The cluster configuration service cannot work if servers are created
after index creation, but before region creation,
as Lucene indexes are propagated to the cluster configuration after
region creation.
To start servers at multiple points within the start-up process,
use this ordering:
- start server(s)
- create Lucene index
- create region
- start additional server(s)
- An invalidate operation on a region entry does not invalidate a corresponding Lucene index entry. A query on a Lucene index that contains values that have been invalidated can return results that no longer exist. Therefore, do not combine entry invalidation with queries on Lucene indexes.
- Lucene indexes are not supported for regions that have eviction configured
with a local destroy.
Eviction can be configured with overflow to disk,
but only the region data is overflowed to disk,
not the Lucene index.
On an attempt to create a region with eviction configured to do local destroy
(with a Lucene index),
an
UnsupportedOperationException
will be thrown, issuing an error message similar to:
[error 2017/05/02 16:12:32.461 PDT <main> tid=0x1]
java.lang.UnsupportedOperationException:
Lucene indexes on regions with eviction and action local destroy are not supported
Exception in thread "main" java.lang.UnsupportedOperationException:
Lucene indexes on regions with eviction and action local destroy are not supported
at org.apache.geode.cache.lucene.internal.LuceneRegionListener
.beforeCreate(LuceneRegionListener.java:85)
at org.apache.geode.internal.cache.GemFireCacheImpl
.invokeRegionBefore(GemFireCacheImpl.java:3154)
at org.apache.geode.internal.cache.GemFireCacheImpl
.createVMRegion(GemFireCacheImpl.java:3013)
at org.apache.geode.internal.cache.GemFireCacheImpl
.basicCreateRegion(GemFireCacheImpl.java:2991)
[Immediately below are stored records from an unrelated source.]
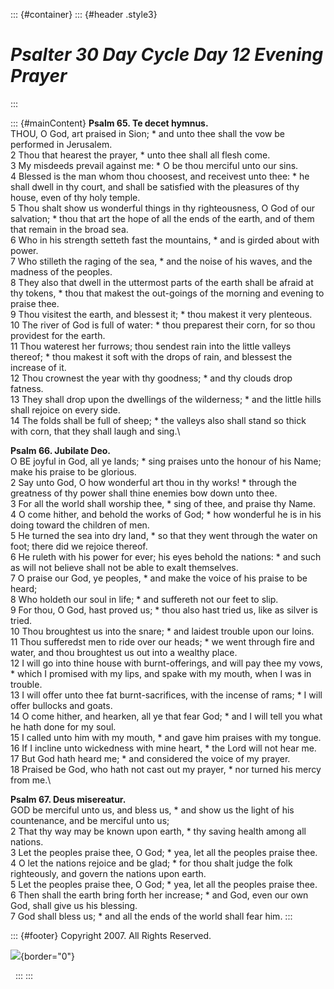 ::: {#container}
::: {#header .style3}
# *Psalter 30 Day Cycle Day 12 Evening Prayer*
:::

::: {#mainContent}
**Psalm 65. Te decet hymnus.**\
THOU, O God, art praised in Sion; \* and unto thee shall the vow be
performed in Jerusalem.\
2 Thou that hearest the prayer, \* unto thee shall all flesh come.\
3 My misdeeds prevail against me: \* O be thou merciful unto our sins.\
4 Blessed is the man whom thou choosest, and receivest unto thee: \* he
shall dwell in thy court, and shall be satisfied with the pleasures of
thy house, even of thy holy temple.\
5 Thou shalt show us wonderful things in thy righteousness, O God of our
salvation; \* thou that art the hope of all the ends of the earth, and
of them that remain in the broad sea.\
6 Who in his strength setteth fast the mountains, \* and is girded about
with power.\
7 Who stilleth the raging of the sea, \* and the noise of his waves, and
the madness of the peoples.\
8 They also that dwell in the uttermost parts of the earth shall be
afraid at thy tokens, \* thou that makest the out-goings of the morning
and evening to praise thee.\
9 Thou visitest the earth, and blessest it; \* thou makest it very
plenteous.\
10 The river of God is full of water: \* thou preparest their corn, for
so thou providest for the earth.\
11 Thou waterest her furrows; thou sendest rain into the little valleys
thereof; \* thou makest it soft with the drops of rain, and blessest the
increase of it.\
12 Thou crownest the year with thy goodness; \* and thy clouds drop
fatness.\
13 They shall drop upon the dwellings of the wilderness; \* and the
little hills shall rejoice on every side.\
14 The folds shall be full of sheep; \* the valleys also shall stand so
thick with corn, that they shall laugh and sing.\

**Psalm 66. Jubilate Deo.**\
O BE joyful in God, all ye lands; \* sing praises unto the honour of his
Name; make his praise to be glorious.\
2 Say unto God, O how wonderful art thou in thy works! \* through the
greatness of thy power shall thine enemies bow down unto thee.\
3 For all the world shall worship thee, \* sing of thee, and praise thy
Name.\
4 O come hither, and behold the works of God; \* how wonderful he is in
his doing toward the children of men.\
5 He turned the sea into dry land, \* so that they went through the
water on foot; there did we rejoice thereof.\
6 He ruleth with his power for ever; his eyes behold the nations: \* and
such as will not believe shall not be able to exalt themselves.\
7 O praise our God, ye peoples, \* and make the voice of his praise to
be heard;\
8 Who holdeth our soul in life; \* and suffereth not our feet to slip.\
9 For thou, O God, hast proved us; \* thou also hast tried us, like as
silver is tried.\
10 Thou broughtest us into the snare; \* and laidest trouble upon our
loins.\
11 Thou sufferedst men to ride over our heads; \* we went through fire
and water, and thou broughtest us out into a wealthy place.\
12 I will go into thine house with burnt-offerings, and will pay thee my
vows, \* which I promised with my lips, and spake with my mouth, when I
was in trouble.\
13 I will offer unto thee fat burnt-sacrifices, with the incense of
rams; \* I will offer bullocks and goats.\
14 O come hither, and hearken, all ye that fear God; \* and I will tell
you what he hath done for my soul.\
15 I called unto him with my mouth, \* and gave him praises with my
tongue.\
16 If I incline unto wickedness with mine heart, \* the Lord will not
hear me.\
17 But God hath heard me; \* and considered the voice of my prayer.\
18 Praised be God, who hath not cast out my prayer, \* nor turned his
mercy from me.\

**Psalm 67. Deus misereatur.**\
GOD be merciful unto us, and bless us, \* and show us the light of his
countenance, and be merciful unto us;\
2 That thy way may be known upon earth, \* thy saving health among all
nations.\
3 Let the peoples praise thee, O God; \* yea, let all the peoples praise
thee.\
4 O let the nations rejoice and be glad; \* for thou shalt judge the
folk righteously, and govern the nations upon earth.\
5 Let the peoples praise thee, O God; \* yea, let all the peoples praise
thee.\
6 Then shall the earth bring forth her increase; \* and God, even our
own God, shall give us his blessing.\
7 God shall bless us; \* and all the ends of the world shall fear him.
:::

::: {#footer}
Copyright 2007. All Rights Reserved.

![](http://stats.superstats.com/b/ss/DAVIDMCMANNES/1){border="0"}

 
:::
:::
Be aware that using the same field name in different objects where the field has different data types may have unexpected consequences. For example, if an index on the field SSN has the following entries
Object_1 object_1
has String SSN = "1111"Object_2 object_2
has Integer SSN = 1111Object_3 object_3
has Float SSN = 1111.0Integers and floats will not be converted into strings. They remain as
IntPoint
andFloatPoint
within Lucene. The standard analyzer will not try to tokenize these values. The standard analyzer will only try to break up string values. So, a string search for "SSN: 1111" will returnobject_1
. AnIntRangeQuery
forupper limit : 1112
andlower limit : 1110
will returnobject_2
. And, aFloatRangeQuery
withupper limit : 1111.5
andlower limit : 1111.0
will returnobject_3
.
- Backups should only be made for regions with Lucene indexes when there are no puts, updates, or deletes in progress. A backup might cause an inconsistency between region data and a Lucene index. Both the region operation and the associated index operation cause disk operations, yet those disk operations are not done atomically. Therefore, if a backup were taken between the persisted write to a region and the resulting persisted write to the Lucene index, then the backup represents inconsistent data in the region and Lucene index.